Aim of the exercise:
Return the complete listing that follows, with each line reproduced exactly.
[Provided entries Boundary: Start]
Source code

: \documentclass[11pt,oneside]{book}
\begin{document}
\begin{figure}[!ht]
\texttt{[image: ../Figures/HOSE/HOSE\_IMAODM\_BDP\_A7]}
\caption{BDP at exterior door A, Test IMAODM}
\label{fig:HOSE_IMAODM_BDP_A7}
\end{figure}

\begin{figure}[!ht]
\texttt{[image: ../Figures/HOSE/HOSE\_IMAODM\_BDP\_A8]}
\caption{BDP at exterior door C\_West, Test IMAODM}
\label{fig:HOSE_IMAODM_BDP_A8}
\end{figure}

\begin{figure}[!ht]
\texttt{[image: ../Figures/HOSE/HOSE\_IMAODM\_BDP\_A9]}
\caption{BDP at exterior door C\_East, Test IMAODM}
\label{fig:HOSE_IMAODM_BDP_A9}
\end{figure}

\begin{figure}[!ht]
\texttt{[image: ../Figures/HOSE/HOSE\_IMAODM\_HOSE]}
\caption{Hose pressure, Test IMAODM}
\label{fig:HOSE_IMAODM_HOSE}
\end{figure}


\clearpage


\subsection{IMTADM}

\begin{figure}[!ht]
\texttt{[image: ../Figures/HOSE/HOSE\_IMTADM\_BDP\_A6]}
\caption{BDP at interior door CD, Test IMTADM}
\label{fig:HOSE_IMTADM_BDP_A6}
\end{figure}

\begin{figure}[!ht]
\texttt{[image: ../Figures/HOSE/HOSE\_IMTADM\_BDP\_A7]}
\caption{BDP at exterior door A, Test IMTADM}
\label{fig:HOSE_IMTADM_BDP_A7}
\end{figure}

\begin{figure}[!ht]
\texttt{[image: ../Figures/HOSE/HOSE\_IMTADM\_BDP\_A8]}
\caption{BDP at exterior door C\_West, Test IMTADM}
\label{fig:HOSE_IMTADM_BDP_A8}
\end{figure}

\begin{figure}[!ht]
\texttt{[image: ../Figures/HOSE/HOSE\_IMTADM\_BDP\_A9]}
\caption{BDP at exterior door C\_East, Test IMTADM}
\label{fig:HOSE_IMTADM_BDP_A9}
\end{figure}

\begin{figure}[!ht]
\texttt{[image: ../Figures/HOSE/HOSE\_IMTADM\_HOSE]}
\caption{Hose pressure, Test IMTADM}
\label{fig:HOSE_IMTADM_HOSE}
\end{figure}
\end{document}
[Provided entries Boundary: End]
Response box:
Source code

: \documentclass[11pt,oneside]{book}
\begin{document}
\begin{figure}[!ht]
\texttt{[image: ../Figures/HOSE/HOSE\_IMAODM\_BDP\_A7]}
\caption{BDP at exterior door A, Test IMAODM}
\label{fig:HOSE_IMAODM_BDP_A7}
\end{figure}

\begin{figure}[!ht]
\texttt{[image: ../Figures/HOSE/HOSE\_IMAODM\_BDP\_A8]}
\caption{BDP at exterior door C\_West, Test IMAODM}
\label{fig:HOSE_IMAODM_BDP_A8}
\end{figure}

\begin{figure}[!ht]
\texttt{[image: ../Figures/HOSE/HOSE\_IMAODM\_BDP\_A9]}
\caption{BDP at exterior door C\_East, Test IMAODM}
\label{fig:HOSE_IMAODM_BDP_A9}
\end{figure}

\begin{figure}[!ht]
\texttt{[image: ../Figures/HOSE/HOSE\_IMAODM\_HOSE]}
\caption{Hose pressure, Test IMAODM}
\label{fig:HOSE_IMAODM_HOSE}
\end{figure}


\clearpage


\subsection{IMTADM}

\begin{figure}[!ht]
\texttt{[image: ../Figures/HOSE/HOSE\_IMTADM\_BDP\_A6]}
\caption{BDP at interior door CD, Test IMTADM}
\label{fig:HOSE_IMTADM_BDP_A6}
\end{figure}

\begin{figure}[!ht]
\texttt{[image: ../Figures/HOSE/HOSE\_IMTADM\_BDP\_A7]}
\caption{BDP at exterior door A, Test IMTADM}
\label{fig:HOSE_IMTADM_BDP_A7}
\end{figure}

\begin{figure}[!ht]
\texttt{[image: ../Figures/HOSE/HOSE\_IMTADM\_BDP\_A8]}
\caption{BDP at exterior door C\_West, Test IMTADM}
\label{fig:HOSE_IMTADM_BDP_A8}
\end{figure}

\begin{figure}[!ht]
\texttt{[image: ../Figures/HOSE/HOSE\_IMTADM\_BDP\_A9]}
\caption{BDP at exterior door C\_East, Test IMTADM}
\label{fig:HOSE_IMTADM_BDP_A9}
\end{figure}

\begin{figure}[!ht]
\texttt{[image: ../Figures/HOSE/HOSE\_IMTADM\_HOSE]}
\caption{Hose pressure, Test IMTADM}
\label{fig:HOSE_IMTADM_HOSE}
\end{figure}
\end{document}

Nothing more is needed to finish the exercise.